--- Available data Enclosed Below ---
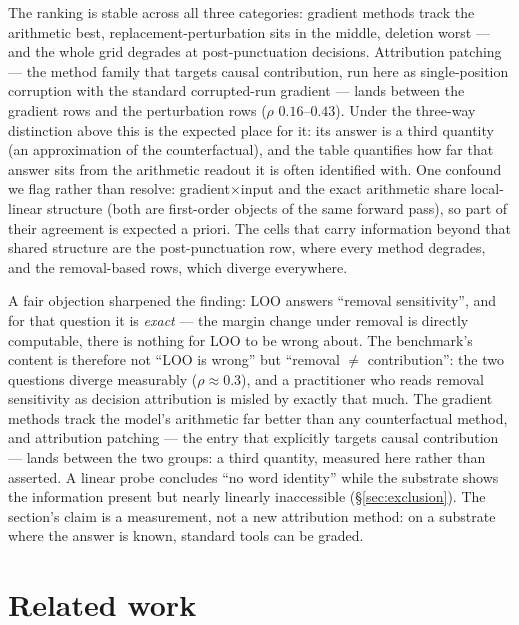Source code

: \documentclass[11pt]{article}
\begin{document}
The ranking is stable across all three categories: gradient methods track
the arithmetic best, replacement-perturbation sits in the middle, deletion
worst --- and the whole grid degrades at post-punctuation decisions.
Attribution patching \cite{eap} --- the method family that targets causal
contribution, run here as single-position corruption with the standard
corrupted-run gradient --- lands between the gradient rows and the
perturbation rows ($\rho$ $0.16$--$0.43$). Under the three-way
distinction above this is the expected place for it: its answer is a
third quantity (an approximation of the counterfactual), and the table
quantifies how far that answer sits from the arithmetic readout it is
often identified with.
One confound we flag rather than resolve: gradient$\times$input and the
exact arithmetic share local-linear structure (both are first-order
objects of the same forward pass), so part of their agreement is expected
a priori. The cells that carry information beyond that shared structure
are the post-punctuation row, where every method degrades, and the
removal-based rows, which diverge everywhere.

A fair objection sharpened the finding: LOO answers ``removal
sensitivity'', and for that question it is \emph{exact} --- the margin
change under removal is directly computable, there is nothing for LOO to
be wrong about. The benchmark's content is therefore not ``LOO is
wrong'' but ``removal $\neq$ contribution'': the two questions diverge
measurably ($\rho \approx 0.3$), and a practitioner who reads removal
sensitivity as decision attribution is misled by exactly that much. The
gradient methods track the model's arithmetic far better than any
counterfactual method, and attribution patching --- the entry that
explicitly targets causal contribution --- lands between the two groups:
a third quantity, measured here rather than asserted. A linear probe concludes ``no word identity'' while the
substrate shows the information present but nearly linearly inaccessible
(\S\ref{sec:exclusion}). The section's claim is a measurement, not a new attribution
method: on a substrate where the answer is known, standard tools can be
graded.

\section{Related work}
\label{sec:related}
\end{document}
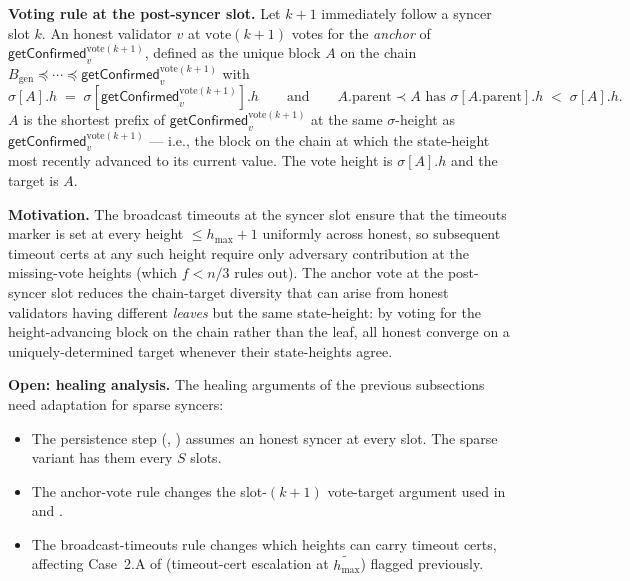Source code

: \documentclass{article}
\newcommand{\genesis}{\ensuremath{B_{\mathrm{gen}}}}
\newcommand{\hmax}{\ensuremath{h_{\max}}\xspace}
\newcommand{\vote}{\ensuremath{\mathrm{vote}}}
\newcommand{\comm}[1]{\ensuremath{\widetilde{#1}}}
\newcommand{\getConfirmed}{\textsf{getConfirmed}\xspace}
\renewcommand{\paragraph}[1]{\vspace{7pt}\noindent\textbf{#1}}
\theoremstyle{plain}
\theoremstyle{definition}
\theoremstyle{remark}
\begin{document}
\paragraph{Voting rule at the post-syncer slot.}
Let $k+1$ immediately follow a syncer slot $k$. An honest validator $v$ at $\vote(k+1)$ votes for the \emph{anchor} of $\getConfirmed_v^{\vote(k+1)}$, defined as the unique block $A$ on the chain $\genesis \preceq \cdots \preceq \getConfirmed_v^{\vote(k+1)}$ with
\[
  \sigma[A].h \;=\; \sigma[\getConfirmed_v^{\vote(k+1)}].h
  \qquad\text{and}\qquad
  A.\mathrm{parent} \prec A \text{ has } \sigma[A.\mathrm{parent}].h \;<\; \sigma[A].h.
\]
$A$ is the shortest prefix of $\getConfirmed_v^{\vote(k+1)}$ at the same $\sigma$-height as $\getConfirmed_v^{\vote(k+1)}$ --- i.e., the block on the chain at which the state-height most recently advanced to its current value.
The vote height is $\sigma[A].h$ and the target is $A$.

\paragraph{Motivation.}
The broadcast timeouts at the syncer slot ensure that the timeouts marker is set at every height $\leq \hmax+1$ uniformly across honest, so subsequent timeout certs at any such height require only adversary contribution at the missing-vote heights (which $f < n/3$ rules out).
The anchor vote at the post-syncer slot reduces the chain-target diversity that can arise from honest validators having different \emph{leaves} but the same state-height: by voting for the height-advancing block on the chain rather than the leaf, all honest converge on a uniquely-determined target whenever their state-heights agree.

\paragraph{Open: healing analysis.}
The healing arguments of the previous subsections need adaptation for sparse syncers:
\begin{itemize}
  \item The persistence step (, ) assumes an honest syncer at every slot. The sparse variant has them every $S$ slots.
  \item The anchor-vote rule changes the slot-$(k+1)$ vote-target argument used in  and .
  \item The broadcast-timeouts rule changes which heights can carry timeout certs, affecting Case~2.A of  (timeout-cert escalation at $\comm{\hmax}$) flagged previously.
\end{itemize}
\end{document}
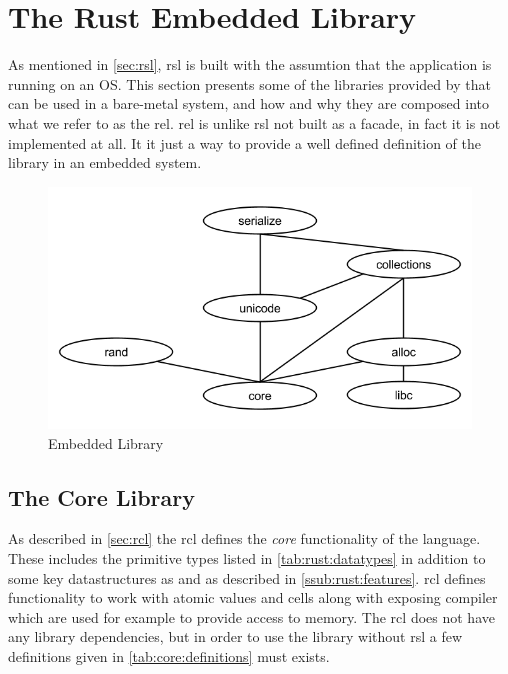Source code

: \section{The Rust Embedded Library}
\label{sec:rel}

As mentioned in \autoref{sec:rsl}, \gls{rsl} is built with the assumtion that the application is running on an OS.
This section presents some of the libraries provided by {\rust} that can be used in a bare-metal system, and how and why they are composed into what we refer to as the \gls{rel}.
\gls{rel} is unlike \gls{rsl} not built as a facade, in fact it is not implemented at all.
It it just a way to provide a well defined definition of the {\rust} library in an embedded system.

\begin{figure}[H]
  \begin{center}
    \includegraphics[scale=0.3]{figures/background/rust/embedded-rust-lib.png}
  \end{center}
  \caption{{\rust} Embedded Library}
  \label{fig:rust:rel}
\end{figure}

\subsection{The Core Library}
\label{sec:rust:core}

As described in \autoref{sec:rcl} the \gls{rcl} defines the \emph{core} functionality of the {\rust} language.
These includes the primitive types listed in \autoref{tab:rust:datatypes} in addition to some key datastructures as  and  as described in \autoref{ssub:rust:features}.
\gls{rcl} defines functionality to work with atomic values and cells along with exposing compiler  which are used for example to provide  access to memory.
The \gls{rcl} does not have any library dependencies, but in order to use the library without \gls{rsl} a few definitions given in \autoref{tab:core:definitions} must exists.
--- End of Enclosed Available data ---
--- Available data Enclosed Below ---
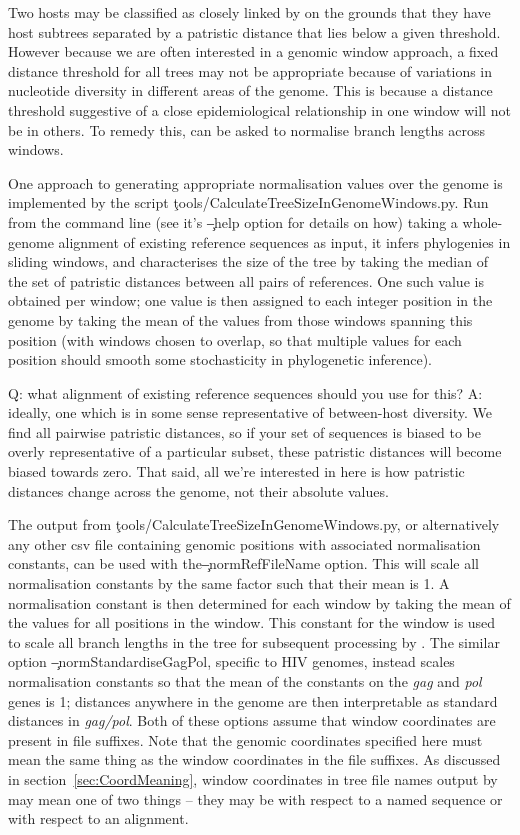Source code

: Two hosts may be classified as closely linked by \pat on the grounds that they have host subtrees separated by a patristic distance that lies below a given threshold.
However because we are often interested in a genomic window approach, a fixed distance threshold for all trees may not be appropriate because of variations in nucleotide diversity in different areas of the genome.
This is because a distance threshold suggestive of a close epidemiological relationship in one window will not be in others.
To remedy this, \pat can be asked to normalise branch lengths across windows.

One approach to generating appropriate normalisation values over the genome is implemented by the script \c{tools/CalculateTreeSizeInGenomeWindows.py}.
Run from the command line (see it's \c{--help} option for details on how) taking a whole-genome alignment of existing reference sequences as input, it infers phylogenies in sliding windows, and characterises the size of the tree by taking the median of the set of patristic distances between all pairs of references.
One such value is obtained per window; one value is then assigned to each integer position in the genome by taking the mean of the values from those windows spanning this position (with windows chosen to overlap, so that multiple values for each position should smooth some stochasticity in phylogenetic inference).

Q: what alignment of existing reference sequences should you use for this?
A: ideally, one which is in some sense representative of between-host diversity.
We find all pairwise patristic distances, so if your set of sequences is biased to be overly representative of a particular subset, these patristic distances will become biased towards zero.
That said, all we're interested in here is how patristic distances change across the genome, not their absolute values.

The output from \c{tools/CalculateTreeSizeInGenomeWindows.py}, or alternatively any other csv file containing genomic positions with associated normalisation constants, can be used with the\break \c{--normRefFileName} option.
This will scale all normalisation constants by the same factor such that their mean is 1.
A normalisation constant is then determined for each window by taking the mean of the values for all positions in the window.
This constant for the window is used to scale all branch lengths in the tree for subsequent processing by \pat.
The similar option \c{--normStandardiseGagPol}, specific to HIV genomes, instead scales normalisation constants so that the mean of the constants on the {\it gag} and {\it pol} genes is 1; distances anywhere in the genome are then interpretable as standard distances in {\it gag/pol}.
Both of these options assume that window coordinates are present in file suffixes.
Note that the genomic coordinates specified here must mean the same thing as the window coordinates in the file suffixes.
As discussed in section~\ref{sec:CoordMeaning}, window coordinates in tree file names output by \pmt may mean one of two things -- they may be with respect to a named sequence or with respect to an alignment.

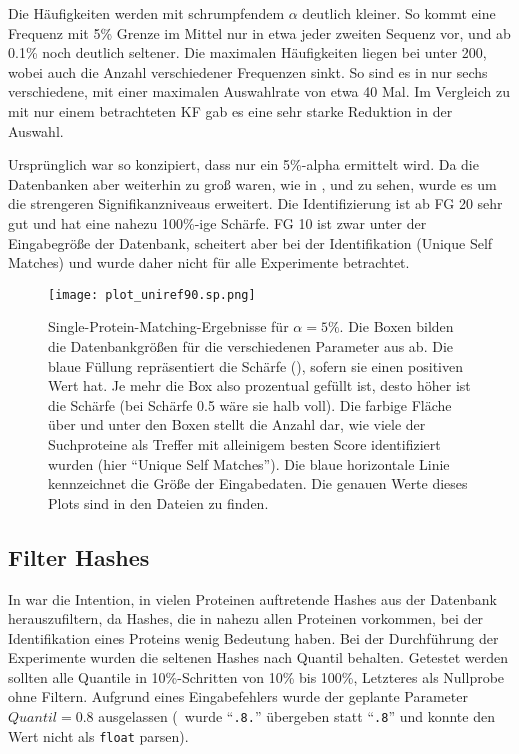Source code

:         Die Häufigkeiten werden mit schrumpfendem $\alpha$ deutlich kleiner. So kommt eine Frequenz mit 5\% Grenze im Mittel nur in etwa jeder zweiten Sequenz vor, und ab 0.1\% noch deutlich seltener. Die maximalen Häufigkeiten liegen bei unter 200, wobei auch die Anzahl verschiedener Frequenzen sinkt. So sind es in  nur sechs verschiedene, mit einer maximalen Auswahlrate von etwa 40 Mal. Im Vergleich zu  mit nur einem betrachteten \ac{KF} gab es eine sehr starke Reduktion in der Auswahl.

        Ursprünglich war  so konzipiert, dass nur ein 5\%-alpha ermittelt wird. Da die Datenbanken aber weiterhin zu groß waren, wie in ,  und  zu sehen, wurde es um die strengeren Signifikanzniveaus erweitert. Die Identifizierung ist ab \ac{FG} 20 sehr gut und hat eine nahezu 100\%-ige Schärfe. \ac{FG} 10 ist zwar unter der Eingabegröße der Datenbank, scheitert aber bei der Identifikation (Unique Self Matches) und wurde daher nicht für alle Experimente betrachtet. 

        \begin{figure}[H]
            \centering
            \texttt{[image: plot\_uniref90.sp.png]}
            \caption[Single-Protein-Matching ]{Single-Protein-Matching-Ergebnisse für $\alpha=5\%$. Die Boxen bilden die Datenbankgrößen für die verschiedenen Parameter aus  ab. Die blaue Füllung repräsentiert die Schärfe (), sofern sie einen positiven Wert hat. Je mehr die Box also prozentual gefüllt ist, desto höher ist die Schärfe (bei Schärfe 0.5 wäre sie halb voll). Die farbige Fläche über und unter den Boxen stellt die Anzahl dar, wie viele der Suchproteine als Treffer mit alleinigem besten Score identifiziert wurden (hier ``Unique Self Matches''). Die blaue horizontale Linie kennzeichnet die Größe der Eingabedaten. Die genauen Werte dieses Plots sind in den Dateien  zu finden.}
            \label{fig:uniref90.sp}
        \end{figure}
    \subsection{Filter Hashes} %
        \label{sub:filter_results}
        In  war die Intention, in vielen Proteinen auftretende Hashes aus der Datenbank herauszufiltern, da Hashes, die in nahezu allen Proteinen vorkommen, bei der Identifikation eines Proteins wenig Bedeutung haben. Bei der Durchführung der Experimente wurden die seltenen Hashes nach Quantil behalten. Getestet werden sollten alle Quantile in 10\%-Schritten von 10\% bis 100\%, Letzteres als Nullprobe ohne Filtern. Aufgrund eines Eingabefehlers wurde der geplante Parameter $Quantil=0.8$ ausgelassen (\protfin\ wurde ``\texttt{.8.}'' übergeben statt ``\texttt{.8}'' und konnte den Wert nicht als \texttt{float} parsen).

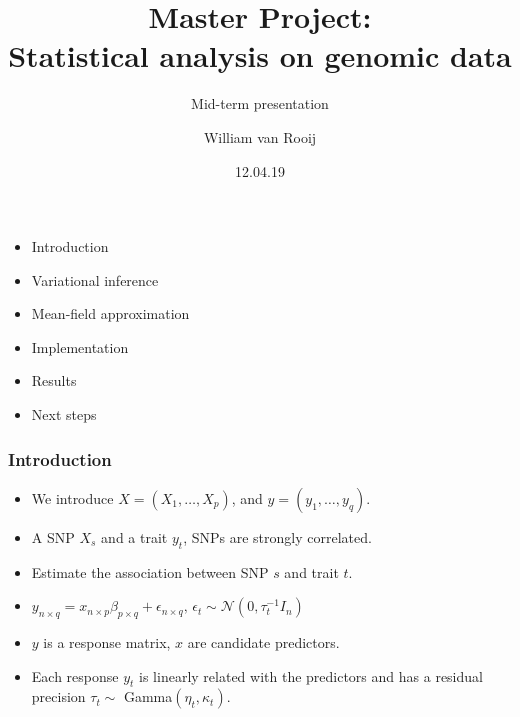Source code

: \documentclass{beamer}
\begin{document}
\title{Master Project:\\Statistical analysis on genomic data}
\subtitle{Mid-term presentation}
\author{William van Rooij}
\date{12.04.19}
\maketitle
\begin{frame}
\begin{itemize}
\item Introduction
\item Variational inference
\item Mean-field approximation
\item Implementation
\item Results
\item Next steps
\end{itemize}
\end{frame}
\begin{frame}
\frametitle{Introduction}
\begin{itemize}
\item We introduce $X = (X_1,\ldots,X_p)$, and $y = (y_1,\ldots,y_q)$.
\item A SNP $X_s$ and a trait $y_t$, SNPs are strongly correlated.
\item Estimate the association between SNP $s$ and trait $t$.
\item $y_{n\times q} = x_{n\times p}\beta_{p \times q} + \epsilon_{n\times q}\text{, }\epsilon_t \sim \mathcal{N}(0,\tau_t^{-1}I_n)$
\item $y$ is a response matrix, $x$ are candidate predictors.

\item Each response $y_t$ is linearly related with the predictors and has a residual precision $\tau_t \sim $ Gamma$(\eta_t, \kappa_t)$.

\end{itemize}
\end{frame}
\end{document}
--- End of Enclosed Available data ---
▶ [Instructions for the task] Your task is to copy every line of the entries that contains the string "changes".

▶ [Finished task]
  \item The anchor-vote rule changes the slot-$(k+1)$ vote-target argument used in  and .
  \item The broadcast-timeouts rule changes which heights can carry timeout certs, affecting Case~2.A of  (timeout-cert escalation at $\comm{\hmax}$) flagged previously.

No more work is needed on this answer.